2005年06月28日

不肖・宮嶋青春記 / 宮嶋茂樹 [読書日記]

不肖・宮嶋青春記不肖・宮嶋青春記
宮嶋茂樹

単行本, ワック, 2005/03

 宮嶋茂樹の『不肖・宮嶋青春記』を読み終える。不肖・宮嶋こと報道カメラマン宮嶋茂樹が、自らの少年時代から日芸写真学科、フライデー専属カメラマンを経てフリーになるまでの半生を語った一冊。
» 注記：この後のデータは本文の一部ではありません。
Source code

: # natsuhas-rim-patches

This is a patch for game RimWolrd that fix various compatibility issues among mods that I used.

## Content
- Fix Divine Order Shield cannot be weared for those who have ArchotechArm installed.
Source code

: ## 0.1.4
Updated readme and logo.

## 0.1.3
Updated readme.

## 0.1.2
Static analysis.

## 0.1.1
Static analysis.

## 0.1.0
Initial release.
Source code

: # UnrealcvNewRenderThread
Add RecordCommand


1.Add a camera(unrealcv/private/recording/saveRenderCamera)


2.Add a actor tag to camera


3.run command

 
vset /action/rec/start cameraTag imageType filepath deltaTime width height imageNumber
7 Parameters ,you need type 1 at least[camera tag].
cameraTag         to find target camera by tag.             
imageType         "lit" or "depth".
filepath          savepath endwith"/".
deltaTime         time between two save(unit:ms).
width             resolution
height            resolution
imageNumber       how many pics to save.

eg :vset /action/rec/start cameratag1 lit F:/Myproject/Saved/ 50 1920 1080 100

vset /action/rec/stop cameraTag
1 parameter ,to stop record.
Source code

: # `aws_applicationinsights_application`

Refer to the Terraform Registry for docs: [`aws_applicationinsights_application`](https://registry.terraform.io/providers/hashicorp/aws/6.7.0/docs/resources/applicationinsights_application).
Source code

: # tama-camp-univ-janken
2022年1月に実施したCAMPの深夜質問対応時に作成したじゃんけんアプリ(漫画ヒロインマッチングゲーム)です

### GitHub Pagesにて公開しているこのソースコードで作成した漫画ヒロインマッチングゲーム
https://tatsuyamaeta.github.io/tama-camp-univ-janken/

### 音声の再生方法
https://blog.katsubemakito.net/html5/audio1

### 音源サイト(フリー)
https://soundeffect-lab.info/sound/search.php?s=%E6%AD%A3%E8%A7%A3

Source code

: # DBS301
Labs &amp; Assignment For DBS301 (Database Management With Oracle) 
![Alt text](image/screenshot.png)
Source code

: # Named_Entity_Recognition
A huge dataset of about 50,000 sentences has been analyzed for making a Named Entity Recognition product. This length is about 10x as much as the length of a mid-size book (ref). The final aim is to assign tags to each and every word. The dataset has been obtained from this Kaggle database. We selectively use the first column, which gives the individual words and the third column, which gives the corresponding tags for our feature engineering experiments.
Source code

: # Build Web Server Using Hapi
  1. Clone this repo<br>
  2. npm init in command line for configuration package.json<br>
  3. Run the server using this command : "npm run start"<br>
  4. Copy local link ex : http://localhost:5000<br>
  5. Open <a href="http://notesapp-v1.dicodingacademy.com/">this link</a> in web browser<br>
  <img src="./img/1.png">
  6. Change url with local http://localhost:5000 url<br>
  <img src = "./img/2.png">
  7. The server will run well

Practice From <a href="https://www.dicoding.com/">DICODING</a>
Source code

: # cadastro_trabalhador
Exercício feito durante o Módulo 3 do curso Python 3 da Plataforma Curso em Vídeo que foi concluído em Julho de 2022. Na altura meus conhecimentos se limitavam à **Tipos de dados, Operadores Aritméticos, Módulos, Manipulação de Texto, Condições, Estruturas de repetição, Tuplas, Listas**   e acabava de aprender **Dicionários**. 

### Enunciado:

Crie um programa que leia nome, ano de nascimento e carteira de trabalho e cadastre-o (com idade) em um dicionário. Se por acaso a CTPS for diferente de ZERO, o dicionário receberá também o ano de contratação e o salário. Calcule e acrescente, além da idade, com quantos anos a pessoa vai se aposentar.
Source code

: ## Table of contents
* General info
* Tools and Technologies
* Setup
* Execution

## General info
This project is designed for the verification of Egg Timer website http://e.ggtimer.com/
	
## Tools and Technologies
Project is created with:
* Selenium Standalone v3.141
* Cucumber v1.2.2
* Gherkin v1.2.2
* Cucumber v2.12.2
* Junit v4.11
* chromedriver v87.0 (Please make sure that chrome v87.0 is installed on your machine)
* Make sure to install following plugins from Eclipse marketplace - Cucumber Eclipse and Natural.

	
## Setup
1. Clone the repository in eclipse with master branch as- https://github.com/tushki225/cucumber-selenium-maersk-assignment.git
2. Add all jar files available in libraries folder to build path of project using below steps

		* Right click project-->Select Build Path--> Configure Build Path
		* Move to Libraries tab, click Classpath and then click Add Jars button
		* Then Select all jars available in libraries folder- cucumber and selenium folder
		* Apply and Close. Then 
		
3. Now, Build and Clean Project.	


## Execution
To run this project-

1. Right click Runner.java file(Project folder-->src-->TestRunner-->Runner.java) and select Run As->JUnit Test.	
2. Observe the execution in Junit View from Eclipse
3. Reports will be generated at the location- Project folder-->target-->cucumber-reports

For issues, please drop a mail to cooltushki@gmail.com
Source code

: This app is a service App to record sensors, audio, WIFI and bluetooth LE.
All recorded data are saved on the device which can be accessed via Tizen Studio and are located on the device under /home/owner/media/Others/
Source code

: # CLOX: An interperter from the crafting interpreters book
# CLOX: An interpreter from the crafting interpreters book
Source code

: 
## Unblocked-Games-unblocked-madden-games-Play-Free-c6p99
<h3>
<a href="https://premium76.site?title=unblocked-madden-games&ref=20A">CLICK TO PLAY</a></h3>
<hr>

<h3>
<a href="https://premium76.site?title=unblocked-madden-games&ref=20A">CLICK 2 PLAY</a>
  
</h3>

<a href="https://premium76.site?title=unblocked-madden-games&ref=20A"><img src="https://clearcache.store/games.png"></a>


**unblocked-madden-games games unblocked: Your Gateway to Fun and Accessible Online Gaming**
 紹介されているエピソードの大半は、既刊『不肖・宮嶋 踊る大取材線』とダブっている。それでいて、「語り下し」という設定のためか、文体は「です・ます」調になっていて、ファンにはお馴染みの宮嶋節はややトーン・ダウンしている。前作では取り上げられなかった話題もなくはないのだが、二段組で約400ページもあった前作に比べ、文章の量はかなり少なくなっていて、一つひとつのエピソードが大分あっさり扱われている印象を受ける。

 一方で、この本は「マスコミの学校」というシリーズの二冊目で、主にマスコミ志望の若者を対象にしていて、その所為かちょっと説教臭いところもある。だから、そういうのにありがたみを感じる読者はともかく、不肖・宮嶋ファンあるいは一般の読者には、『不肖・宮嶋 踊る大取材線』の方がずっと面白く、また読み応えもあるのではないかと思う。

 それにしても、「マスコミの学校」などと銘打ち、「編集者やライターを志す若者のために」などと謳っているシリーズが、こんなあからさまな既刊の焼き直し、しかもオリジナルの方がずっと面白いというのは、如何なものか…。

 今日は本を四冊買った。いずれも文庫本。まずは、例のケロロ軍曹のブックカバーをもらうため、角川文庫から『モーターサイクル・ダイアリーズ』。若き日のチェ・ゲバラの南米大陸縦断の旅の記録。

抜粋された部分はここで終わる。